UTLXe achieves 86,000+ messages per second on a single container with 8 workers. This chapter explains where that number comes from, how to tune for your workload, and what to monitor.

Execution Strategies

The strategy choice is the single biggest performance lever. It determines how the transformation executes at runtime:

StrategyHow it worksThroughputWhen to use
TEMPLATEWalk AST, interpret each expression1,000-5,000 msg/sDevelopment, simple transforms, low volume
COPYClone pre-built skeleton, fill values5,000-20,000 msg/sSchema-driven, predictable output structure
COMPILEDExecute JVM bytecode generated from AST20,000-86,000 msg/sMaximum throughput, complex logic
COPY+COMPILEDClone skeleton + compiled fill logic50,000-86,000+ msg/sUltimate throughput
AUTOSchema present → COPY, else → TEMPLATEVariesProduction default — engine chooses

The numbers above are for a single container with 8 workers on 1 vCPU, processing typical JSON-to-JSON transformations ( 1KB messages). Larger messages, more complex transformations, and XML parsing reduce throughput proportionally.

Why COMPILED Is Fast

The COMPILED strategy compiles UTL-X expressions to JVM bytecode using the ASM library — the same bytecode generation technology that Java itself uses. The generated bytecode:

  • Runs at native JVM speed (no interpretation overhead)
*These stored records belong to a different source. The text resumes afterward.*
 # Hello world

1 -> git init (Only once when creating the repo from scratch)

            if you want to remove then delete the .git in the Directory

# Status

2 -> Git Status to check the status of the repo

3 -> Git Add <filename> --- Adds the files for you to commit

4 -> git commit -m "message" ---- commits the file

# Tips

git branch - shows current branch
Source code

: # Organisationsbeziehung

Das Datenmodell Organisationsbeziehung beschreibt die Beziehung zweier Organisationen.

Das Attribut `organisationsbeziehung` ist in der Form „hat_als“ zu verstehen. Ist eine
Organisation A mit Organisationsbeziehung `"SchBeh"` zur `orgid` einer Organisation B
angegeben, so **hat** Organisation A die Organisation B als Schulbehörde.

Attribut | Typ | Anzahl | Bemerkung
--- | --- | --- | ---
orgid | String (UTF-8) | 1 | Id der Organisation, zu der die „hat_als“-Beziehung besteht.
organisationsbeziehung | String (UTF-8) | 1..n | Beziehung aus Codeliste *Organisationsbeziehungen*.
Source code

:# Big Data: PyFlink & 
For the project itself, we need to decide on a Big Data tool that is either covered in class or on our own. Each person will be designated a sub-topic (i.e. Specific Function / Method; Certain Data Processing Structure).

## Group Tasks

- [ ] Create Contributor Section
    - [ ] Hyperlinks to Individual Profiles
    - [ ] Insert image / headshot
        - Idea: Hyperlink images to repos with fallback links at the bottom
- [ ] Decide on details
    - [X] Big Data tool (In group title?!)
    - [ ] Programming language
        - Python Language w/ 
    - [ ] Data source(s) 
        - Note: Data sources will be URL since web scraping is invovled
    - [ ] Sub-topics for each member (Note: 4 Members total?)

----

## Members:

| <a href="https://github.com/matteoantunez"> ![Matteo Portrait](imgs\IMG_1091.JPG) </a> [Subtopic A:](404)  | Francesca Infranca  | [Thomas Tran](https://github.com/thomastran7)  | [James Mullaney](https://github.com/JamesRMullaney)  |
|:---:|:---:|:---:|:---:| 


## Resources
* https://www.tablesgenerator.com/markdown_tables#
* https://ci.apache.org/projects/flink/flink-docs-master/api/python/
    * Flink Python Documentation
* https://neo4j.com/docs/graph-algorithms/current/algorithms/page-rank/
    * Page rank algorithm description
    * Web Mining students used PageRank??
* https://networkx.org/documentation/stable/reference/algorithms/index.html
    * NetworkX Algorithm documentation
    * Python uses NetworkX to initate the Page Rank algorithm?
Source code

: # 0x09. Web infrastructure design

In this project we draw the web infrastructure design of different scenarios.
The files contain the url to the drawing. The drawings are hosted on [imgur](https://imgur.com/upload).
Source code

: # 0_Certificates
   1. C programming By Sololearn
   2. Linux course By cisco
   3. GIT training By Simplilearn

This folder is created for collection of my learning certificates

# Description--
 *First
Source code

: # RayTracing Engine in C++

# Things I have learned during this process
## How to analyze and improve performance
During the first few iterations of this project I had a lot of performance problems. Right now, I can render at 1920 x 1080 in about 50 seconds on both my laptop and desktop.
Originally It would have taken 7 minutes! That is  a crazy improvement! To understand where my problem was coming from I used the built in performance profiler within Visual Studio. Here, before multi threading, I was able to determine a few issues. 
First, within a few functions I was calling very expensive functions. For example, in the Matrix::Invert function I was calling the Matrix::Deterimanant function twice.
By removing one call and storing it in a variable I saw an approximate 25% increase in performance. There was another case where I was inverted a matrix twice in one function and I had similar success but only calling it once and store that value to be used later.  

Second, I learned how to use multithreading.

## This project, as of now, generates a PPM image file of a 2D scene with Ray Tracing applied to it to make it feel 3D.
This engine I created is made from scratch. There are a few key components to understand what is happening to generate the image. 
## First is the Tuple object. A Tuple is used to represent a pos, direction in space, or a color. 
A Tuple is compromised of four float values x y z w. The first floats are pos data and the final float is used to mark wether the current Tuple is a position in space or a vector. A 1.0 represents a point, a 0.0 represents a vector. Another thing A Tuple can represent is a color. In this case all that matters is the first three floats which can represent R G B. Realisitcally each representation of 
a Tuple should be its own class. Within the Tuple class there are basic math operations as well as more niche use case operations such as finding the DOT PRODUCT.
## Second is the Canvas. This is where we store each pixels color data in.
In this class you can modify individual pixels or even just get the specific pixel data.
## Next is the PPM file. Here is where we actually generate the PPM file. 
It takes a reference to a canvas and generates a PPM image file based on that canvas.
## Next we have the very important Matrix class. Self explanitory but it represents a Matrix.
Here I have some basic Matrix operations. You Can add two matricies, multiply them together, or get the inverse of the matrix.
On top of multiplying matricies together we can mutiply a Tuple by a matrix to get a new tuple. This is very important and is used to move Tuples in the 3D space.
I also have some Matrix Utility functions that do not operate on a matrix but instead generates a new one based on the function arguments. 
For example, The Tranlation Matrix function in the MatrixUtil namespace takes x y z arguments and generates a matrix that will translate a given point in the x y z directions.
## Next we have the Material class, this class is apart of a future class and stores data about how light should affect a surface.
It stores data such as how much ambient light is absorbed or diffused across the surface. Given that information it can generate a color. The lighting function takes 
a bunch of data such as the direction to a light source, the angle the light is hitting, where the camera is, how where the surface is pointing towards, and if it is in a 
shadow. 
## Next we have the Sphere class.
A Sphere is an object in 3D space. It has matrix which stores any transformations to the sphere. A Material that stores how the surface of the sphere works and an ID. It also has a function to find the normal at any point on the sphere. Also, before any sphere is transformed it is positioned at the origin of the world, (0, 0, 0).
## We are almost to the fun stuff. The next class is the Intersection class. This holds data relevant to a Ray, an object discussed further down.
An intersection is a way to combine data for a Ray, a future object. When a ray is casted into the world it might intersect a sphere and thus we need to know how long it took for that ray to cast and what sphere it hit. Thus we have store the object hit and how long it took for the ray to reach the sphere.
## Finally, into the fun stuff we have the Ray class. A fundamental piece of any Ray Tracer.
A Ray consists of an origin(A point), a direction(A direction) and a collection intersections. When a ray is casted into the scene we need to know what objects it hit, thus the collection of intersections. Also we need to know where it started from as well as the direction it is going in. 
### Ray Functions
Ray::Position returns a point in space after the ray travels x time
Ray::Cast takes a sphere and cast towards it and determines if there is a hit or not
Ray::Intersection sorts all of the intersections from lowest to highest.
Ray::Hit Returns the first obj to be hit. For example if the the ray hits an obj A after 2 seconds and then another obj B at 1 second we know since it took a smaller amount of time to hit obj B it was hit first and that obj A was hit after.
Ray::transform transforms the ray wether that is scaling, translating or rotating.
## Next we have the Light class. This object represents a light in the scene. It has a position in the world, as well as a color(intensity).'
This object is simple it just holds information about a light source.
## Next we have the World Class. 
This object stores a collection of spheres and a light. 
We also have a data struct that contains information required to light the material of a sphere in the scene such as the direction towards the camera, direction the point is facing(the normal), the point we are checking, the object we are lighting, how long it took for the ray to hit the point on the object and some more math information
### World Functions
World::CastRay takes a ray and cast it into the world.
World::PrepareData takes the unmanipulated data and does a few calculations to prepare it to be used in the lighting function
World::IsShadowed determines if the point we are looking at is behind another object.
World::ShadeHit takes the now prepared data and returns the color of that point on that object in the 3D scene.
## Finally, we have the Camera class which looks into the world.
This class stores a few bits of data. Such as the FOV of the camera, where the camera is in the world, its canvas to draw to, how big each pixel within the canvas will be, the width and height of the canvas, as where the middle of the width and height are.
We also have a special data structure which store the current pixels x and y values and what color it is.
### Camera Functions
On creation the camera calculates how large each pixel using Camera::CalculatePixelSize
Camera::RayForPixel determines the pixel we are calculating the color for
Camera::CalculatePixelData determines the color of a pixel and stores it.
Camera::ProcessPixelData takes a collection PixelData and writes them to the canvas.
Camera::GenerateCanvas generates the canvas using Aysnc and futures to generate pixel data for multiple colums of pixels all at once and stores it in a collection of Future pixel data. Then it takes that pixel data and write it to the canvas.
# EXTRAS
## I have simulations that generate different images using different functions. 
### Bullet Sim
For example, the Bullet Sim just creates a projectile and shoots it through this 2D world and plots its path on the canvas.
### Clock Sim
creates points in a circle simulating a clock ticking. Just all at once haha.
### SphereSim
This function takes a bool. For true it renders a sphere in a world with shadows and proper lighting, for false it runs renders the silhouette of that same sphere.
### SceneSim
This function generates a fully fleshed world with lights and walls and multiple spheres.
  • Benefits from HotSpot JIT compilation (further optimized at runtime)

  • Eliminates the AST tree-walking overhead ( 10x faster than TEMPLATE for complex expressions)

  • Uses typed operations (no boxing/unboxing for arithmetic)

The compilation happens once at init-time — while the bundle loads, before the engine reports ready — and is cached by SHA-256 hash of the source. The first message therefore hits already-compiled bytecode; there is no first-message latency penalty. Subsequent starts with the same transformation skip compilation entirely (cache hit).

Memory Model

UDM Expansion Factor

When UTL-X parses a message, it creates a UDM tree in memory. This tree is larger than the original message because:

  • Every string becomes a Java String object (24+ bytes overhead per string)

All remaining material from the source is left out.